Things may change over time, but the basic principles of hand washing and mask wearing and social distancing are still there. People just don't want to hear it."Michelle McOmber, CEO Utah Medical Association
Both Poole and Brown mentioned that patients and family members verbally attack doctors because they don't believe in the COVID-19 diagnosis or the treatment. Some say that the doctors are making up a false diagnosis. Others are convinced that they need medicine like ivermectin, which is usually used as a dewormer for horses, cows and sheep and is not an FDA-recommended treatment for COVID-19. Or, they get recipes for medicine concoctions on the internet and become livid if they don't get the unproven alternative treatment.
"Conversations like that often don't go very well," Poole said. "People have pretty strong opinions. They don't trust us at all about the vaccine, but then they trust us to give them critical therapy in the ICU that is not as supported as the vaccine.
"What we don't see (in the ICU) is people dying from the vaccine."
At the start of Poole's residency in an ICU rotation, he thought some of his attending physicians seemed unfazed and unbothered by the illness and death that surrounded them. He believed that it was appropriate to feel sorry and thought, "I hope I never get that way."

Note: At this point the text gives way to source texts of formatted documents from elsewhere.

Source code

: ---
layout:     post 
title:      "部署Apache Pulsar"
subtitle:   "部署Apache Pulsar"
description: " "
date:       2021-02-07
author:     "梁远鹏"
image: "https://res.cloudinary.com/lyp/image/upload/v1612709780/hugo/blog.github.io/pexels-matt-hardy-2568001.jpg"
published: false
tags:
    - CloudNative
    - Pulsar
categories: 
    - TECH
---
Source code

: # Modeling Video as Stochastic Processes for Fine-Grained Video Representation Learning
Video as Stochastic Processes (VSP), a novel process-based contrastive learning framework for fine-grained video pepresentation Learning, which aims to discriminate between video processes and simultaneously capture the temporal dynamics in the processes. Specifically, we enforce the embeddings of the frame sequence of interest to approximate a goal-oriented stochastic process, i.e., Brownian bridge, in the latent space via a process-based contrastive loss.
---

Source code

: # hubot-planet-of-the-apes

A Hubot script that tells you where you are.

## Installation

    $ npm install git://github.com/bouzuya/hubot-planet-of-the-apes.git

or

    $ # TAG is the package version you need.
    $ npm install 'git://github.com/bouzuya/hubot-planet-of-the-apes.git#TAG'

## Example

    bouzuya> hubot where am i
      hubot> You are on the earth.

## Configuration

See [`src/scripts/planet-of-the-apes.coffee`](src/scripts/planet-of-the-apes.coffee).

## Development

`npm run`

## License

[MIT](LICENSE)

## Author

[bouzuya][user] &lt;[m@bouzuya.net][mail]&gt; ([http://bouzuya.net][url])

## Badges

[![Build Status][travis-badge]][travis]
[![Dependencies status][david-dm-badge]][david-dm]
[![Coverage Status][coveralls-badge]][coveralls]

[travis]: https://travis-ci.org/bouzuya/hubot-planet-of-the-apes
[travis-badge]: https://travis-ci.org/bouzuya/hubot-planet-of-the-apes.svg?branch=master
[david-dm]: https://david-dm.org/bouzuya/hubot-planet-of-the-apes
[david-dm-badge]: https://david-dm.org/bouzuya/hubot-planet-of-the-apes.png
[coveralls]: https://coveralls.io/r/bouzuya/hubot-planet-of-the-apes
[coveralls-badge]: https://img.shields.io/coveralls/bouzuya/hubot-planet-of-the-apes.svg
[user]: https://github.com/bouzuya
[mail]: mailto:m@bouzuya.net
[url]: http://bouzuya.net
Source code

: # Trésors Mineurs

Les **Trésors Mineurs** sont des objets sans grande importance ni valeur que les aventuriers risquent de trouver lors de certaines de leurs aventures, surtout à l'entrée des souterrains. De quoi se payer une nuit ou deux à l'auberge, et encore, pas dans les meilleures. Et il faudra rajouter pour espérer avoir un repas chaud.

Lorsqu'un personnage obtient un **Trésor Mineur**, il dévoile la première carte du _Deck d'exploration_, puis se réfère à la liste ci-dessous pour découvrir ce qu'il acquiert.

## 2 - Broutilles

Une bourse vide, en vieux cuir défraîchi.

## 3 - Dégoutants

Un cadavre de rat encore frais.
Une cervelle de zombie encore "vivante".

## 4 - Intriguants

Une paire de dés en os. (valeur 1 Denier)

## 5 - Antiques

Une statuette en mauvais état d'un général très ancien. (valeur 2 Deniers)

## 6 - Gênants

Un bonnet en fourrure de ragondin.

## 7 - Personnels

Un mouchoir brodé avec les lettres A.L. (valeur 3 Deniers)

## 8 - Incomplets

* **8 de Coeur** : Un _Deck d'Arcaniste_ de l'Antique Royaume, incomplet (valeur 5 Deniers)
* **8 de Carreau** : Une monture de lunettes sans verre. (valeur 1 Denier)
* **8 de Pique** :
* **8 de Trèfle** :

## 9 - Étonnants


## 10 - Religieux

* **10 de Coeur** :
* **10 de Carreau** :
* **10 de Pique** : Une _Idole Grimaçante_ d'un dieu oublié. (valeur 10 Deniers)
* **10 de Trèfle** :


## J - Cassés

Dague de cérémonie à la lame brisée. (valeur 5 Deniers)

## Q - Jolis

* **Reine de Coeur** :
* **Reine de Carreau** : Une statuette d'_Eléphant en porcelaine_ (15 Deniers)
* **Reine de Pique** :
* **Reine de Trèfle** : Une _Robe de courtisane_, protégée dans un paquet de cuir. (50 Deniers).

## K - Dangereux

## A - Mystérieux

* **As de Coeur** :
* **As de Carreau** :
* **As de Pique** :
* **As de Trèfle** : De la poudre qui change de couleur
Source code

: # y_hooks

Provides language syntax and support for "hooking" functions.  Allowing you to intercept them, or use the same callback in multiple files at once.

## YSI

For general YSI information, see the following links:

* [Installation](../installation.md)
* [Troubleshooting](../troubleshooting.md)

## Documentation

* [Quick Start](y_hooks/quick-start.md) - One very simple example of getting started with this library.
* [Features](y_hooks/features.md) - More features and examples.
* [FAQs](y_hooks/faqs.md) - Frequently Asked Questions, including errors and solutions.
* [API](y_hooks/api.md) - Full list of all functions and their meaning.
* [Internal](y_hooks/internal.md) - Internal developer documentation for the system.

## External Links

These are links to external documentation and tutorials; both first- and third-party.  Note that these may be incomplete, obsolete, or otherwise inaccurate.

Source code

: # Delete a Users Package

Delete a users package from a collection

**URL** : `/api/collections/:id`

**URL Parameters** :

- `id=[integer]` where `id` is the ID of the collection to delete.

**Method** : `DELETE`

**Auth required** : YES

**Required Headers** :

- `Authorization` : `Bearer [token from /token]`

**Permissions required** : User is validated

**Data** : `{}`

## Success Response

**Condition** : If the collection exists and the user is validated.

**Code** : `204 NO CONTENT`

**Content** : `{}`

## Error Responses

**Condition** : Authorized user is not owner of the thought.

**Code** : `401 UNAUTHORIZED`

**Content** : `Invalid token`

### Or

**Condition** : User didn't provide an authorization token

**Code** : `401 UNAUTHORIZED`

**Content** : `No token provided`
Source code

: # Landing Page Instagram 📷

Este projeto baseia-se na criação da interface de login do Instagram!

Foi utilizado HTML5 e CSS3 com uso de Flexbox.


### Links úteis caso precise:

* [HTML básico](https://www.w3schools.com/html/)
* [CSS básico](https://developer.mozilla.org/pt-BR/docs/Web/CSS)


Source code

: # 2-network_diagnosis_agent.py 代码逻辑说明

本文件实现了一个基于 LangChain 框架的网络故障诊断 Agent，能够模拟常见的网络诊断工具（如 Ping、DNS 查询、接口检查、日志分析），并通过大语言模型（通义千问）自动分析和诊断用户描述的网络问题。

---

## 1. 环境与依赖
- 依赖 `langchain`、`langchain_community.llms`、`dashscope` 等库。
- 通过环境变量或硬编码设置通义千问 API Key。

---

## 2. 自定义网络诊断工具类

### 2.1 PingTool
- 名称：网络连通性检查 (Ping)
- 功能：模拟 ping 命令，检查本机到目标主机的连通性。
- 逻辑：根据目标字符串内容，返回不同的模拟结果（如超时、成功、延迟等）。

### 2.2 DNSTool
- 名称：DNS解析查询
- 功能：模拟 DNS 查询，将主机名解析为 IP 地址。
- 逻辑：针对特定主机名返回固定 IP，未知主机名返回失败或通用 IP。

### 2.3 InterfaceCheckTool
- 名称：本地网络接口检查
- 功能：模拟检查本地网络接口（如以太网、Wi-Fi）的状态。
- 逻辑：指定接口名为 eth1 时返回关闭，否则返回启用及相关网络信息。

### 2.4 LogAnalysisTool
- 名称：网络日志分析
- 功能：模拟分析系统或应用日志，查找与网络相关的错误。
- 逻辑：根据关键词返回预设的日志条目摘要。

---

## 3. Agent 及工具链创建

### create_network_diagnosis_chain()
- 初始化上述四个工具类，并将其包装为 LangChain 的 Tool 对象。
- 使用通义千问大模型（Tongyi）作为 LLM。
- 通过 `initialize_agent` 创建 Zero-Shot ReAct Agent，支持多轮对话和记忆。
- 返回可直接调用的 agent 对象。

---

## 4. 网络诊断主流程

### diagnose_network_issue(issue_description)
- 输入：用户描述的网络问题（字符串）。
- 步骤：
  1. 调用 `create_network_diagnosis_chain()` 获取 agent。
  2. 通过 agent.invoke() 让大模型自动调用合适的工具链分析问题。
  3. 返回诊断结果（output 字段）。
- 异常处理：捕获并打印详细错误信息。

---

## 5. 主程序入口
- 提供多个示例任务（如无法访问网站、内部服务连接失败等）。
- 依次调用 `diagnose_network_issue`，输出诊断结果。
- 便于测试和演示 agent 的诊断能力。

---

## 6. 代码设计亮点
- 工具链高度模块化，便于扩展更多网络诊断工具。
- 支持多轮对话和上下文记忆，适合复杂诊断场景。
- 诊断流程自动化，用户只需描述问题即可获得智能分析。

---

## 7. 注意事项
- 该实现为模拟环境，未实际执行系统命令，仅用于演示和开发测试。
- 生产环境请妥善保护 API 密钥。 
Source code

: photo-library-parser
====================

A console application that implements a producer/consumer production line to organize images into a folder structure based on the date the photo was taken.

But this summer, he had to learn to check his feelings at the door of the hospital, especially when it came to patients whose illness could have been prevented if they had chosen to be vaccinated.
"I'd think, 'OK, all right, they died.' And then have to continue. It was a rude awakening to me about how depersonalized I had to become to deal with it," Poole said. And then immediately they are replaced with another patient and the doctor and his emotionally depleted staff has to carry on.
But that doesn't mean he doesn't care about his patients or doesn't feel for them. He has heard a lot of criticism from the community about how health care workers need to let go of any frustration and just treat the patients, even if they made questionable life choices like not being vaccinated.
"Some people have tried to compare it to smoking or drunk driving, but we see people who make terrible life decisions all the time and we care for them," he said. "This feels different. I've never had a smoker who denied that smoking was bad for you or a drunk driver who thought that it was beneficial to drive drunk. People know that it's bad. But people have just been fed so many false fears or information that a lot of them truly believe them not getting vaccinated is the right choice."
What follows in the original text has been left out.